After 5 1/2 months of living life without my precious daughter, I cannot say that I am on the sidewalk, but I can feel the roller coaster beginning to slow. I no longer feel as though I am being carried away. The movements seem much more deliberate and I have more time to view my surroundings.
The morning sickness has begun to subside as well. This has brought me to a place where “normal” activities seem inviting once again. I am beginning to cook and clean and school on a regular basis.
But, with this slowing back to normal speed comes a certain amount of reflection. Not the kind of reflection I would be capable of if I were on the ground, but the kind of reflection one feels when one is suspended upside-down or is slowly climbing yet another hill. I find myself fearfully asking, “What next?” I consider what I perceive to be the future ahead of me and I struggle to find joy with that picture.

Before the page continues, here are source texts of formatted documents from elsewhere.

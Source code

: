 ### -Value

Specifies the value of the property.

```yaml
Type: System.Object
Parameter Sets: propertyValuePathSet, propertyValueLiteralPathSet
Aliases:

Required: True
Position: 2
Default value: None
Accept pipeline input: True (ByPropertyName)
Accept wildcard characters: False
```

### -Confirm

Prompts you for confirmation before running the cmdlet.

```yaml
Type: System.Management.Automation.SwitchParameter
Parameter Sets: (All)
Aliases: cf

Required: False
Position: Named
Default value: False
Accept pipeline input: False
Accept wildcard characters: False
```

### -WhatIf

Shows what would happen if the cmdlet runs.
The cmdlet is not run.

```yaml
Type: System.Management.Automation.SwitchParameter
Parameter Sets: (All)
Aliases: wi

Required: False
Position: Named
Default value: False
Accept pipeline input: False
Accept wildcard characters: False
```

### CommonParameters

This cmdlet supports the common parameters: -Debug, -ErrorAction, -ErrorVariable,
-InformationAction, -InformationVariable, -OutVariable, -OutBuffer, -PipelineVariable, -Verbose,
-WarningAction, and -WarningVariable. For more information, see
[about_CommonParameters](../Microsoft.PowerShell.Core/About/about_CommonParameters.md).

But, I am also seeing where I have been and considering all the loops and hills I have already survived.
Sometimes I long for the sidewalk below; that place where I was going to gain all this clarity and share all this insight with other onlookers or those just coming off the ride themselves. And after I had given out words of wisdom, I was going to breathe a huge sigh of relief and say, “So glad that is over!”
You see, the way I have dealt with many difficult things in my life is to shut my eyes and wait for it to be over. If this were your average roller coaster, that might work. But, the truth of this particular roller coaster is no matter how tight I shut my eyes and no matter how long I hold my breath, it won’t be “over.” Oh yes, someday the roller coaster will level out to the point I may forget I am even on it, but there will also be days all throughout my life when I will find myself diving over a hill or looping upside-down and sideways. This ride will only be over as I take my final breath.
Yet, this thought does not cause me angst. Consider the number of truly “rough spots” on a roller coaster. They are actually very few. What causes the most difficulty is the anticipation of those rough spots. As I gain more clarity from being on the ride itself, I pray that I will be “anxious for nothing” for the Lord, Who put me on this ride, buckled me in and sits beside me. He has heard my cries and has bottled my tears. He will be there to the end and will welcome me to the beginning.